When a nonprofit organization is insolvent, the Board of Directors have a duty to organization’s creditors (individuals/entities to whom they owe money). The board must take steps to ensure that they “preserve the assets” or otherwise maximize the amounts they could receive from the sale of the property when the organization winds up its affairs and dissolves. If a Board of Directors attempts to divert or lessen the value of the assets of the organization, they could face personal liability for their decisions. Simply put, the individual directors may have to personally pay out of their own pockets.
Simply put, the individual directors may have to personally pay out of their own pockets.
This is especially concerning for volunteer directors, and another reason why they must always remain vigilant and attentive to the financial health of the organization. For a deeper explanation of the duties that directors have to the organization, please refer to our previous post titled Let The Good Deed Go Unpunished: Avoiding Nonprofit Board Liability.
In 2015, a Federal Court emphasized the importance of the Board of Directors’ abiding by its fiduciary duties to the organization and its creditors. The court held that governing boards of nonprofit organizations who have knowledge of mismanagement or insolvency, and then ignore the conditions or fail to take appropriate action can be held financially liable for breach of their fiduciary duty of care. This ruling disturbed the long-standing view that nonprofit directors were insulated from financial liability, and emphasizes that the importance of taking insolvency seriously.

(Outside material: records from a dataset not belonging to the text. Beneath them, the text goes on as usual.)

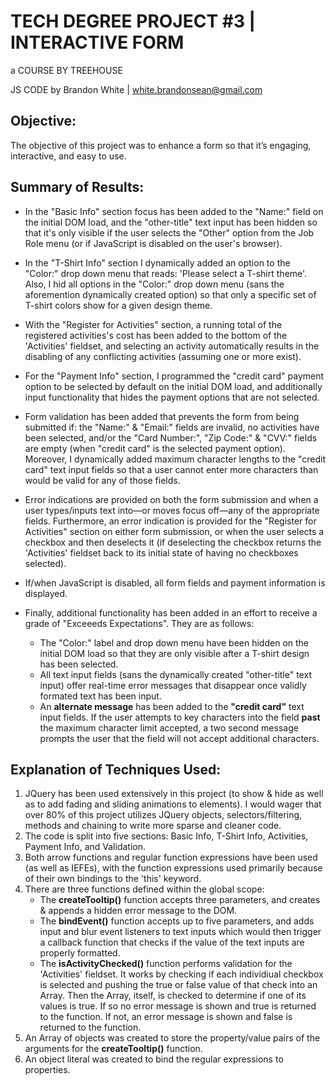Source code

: # TECH DEGREE PROJECT #3 | INTERACTIVE FORM

a COURSE BY TREEHOUSE

JS CODE by Brandon White | white.brandonsean@gmail.com

## Objective:
The objective of this project was to enhance a form so that it’s engaging, interactive, and easy to use.

## Summary of Results:
* In the "Basic Info" section focus has been added to the "Name:" field on the initial DOM load, and the "other-title" text input has been hidden so that it's only visible if the user selects the "Other" option from the Job Role menu (or if JavaScript is disabled on the user's browser). 
* In the "T-Shirt Info" section I dynamically added an option to the "Color:" drop down menu that reads: 'Please select a T-shirt theme'. Also, I hid all options in the "Color:" drop down menu (sans the aforemention dynamically created option) so that only a specific set of T-shirt colors show for a given design theme. 
* With the "Register for Activities" section, a running total of the registered activities's cost has been added to the bottom of the 'Activities' fieldset, and selecting an activity automatically results in the disabling of any conflicting activities (assuming one or more exist). 
* For the "Payment Info" section, I programmed the "credit card" payment option to be selected by default on the initial DOM load, and additionally input functionality that hides the payment options that are not selected.  
* Form validation has been added that prevents the form from being submitted if: the "Name:" & "Email:" fields are invalid, no activities have been selected, and/or the "Card Number:", "Zip Code:" & "CVV:" fields are empty (when "credit card" is the selected payment option). Moreover, I dynamically added maximum character lengths to the "credit card" text input fields so that a user cannot enter more characters than would be valid for any of those fields. 
* Error indications are provided on both the form submission and when a user types/inputs text into—or moves focus off—any of the appropriate fields. Furthermore, an error indication is provided for the "Register for Activities" section on either form submission, or when the user selects a checkbox and then deselects it (if deselecting the checkbox returns the 'Activities' fieldset back to its initial state of having no checkboxes selected). 
* If/when JavaScript is disabled, all form fields and payment information is displayed. 

* Finally, additional functionality has been added in an effort to receive a grade of "Exceeeds Expectations". They are as follows: 
    - The "Color:" label and drop down menu have been hidden on the initial DOM load so that they are only visible after a T-shirt design has been selected.
    - All text input fields (sans the dynamically created "other-title" text input) offer real-time error messages that disappear once validly formated text has been input.
    - An **alternate message** has been added to the **"credit card"** text input fields. If the user attempts to key characters into the field **past** the maximum character limit accepted, a two second message prompts the user that the field will not accept additional characters.

## Explanation of Techniques Used:
1. JQuery has been used extensively in this project (to show & hide as well as to add fading and sliding animations to elements). I would wager that over 80% of this project utilizes JQuery objects, selectors/filtering, methods and chaining to write more sparse and cleaner code.
2. The code is split into five sections: Basic Info, T-Shirt Info, Activities, Payment Info, and Validation.
3. Both arrow functions and regular function expressions have been used (as well as IEFEs), with the function expressions used primarily because of their own bindings to the 'this' keyword.
4. There are three functions defined within the global scope:
    - The **createTooltip()** function accepts three parameters, and creates & appends a hidden error message to the DOM.
    - The **bindEvent()** function accepts up to five parameters, and adds input and blur event listeners to text inputs which would then trigger a callback function that checks if the value of the text inputs are properly formatted. 
    - The **isActivityChecked()** function performs validation for the 'Activities' fieldset. It works by checking if each individiual checkbox is selected and pushing the true or false value of that check into an Array. Then the Array, itself, is checked to determine if one of its values is true. If so no error message is shown and true is returned to the function. If not, an error message is shown and false is returned to the function.
5. An Array of objects was created to store the property/value pairs of the arguments for the **createTooltip()** function.
6. An object literal was created to bind the regular expressions to properties.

At the core of the analysis is the concept of recklessness, or whether the directors knew or should have known about mismanagement and insolvency. It is impossible to draw a line between simply making mistakes and engaging in reckless behavior. Recklessness depends on a variety of conditions, many of which are unique to the particular situation. A judge or jury determines what recklessness truly means, but they will analyze whether a reasonably prudent and objective person would have acted the same way in a similar situation. If the answer is no, then the directors of your organization could be in trouble.
The final message is the same: nonprofit directors must take great care to address insolvency appropriately.
In some jurisdictions, deepening insolvency is an independent cause of action, and in others it is part of the directors’ fiduciary duties. Either way, the final message is the same: nonprofit directors must take great care to address insolvency appropriately. We strongly suggest that your organization speak with a qualified attorney to advise you and identify common pitfalls when managing an insolvent nonprofit organization.